Understanding The Settlements

SETTLERUrielSinai:Getty

A reader writes:

I seriously get the sense that the mainstream media (and most of the blogworld) are simply not understanding much of the discussion about settlements because they quite simply have never lived in the region. As is often the case, the people tend to broadly describe a whole slew of towns and cities with one word, not actually delineating the differences between the different types of settlements. This is essential for understanding just what Barack and Bibi are locking horns over.

First off, yes, they are all likely illegal under international law. And yes, they piss off the Arab world, sometimes irrationally so, to the point that their persistent existence is an albatross around Israel's neck. So lets agree on all that. But, that said, there are settlements and then there are settlements. The most offensive are the outposts.

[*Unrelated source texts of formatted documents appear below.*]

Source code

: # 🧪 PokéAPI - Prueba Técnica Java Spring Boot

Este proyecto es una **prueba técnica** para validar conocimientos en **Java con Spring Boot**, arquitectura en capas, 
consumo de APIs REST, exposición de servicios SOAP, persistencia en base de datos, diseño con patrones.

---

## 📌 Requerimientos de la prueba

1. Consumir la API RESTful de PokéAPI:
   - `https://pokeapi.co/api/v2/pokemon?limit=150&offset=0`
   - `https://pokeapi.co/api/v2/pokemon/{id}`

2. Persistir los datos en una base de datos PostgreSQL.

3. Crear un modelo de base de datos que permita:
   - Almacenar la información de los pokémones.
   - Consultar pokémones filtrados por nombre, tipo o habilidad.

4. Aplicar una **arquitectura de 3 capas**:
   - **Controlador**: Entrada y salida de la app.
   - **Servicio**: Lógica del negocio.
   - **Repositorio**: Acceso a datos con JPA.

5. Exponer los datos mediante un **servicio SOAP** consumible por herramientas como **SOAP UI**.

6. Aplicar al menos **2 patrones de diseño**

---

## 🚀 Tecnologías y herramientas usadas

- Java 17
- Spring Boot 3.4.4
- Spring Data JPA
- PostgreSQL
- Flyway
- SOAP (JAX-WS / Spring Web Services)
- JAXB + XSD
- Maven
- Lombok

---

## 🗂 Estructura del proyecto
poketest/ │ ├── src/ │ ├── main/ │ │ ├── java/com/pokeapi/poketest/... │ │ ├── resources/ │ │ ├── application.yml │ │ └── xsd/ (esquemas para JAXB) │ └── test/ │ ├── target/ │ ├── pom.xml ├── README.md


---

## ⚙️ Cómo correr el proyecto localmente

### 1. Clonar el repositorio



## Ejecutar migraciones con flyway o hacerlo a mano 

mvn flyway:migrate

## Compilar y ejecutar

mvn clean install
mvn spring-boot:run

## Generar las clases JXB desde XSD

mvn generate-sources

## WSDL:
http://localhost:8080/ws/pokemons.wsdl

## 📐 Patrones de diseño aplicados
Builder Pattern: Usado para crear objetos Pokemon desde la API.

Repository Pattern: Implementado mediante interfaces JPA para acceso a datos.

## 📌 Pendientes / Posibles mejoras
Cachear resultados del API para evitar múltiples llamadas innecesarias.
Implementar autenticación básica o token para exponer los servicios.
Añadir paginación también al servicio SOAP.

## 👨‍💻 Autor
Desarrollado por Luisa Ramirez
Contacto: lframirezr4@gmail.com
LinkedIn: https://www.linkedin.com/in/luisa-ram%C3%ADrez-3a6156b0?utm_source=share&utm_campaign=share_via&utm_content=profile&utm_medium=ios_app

These are literally shanty towns thrown together atop empty hills by fanatic settlers, all of whom think they are fulfilling a promise to build up the entire Biblical land of Israel. The government occasionally tears them down, and under Obama's pressure, will probably tear down even more. No one- really no one with any realistic understanding of this topic- thinks that these settlements are actually going to be a part of any future Jewish state. Its just Israel's fanatics acting out, testing the government and usually prevailing because everyone is too lazy/scared to deal with them.

Just last week, Netanyahu had a few of these dismantled. They were back up the next day, which goes to show both how non-permanent they are, and how outrageous these crazies can be. The Supreme Court has repeatedly called on the government to tear them down and the state has basically dragged their feet, time and again. Embarrassing.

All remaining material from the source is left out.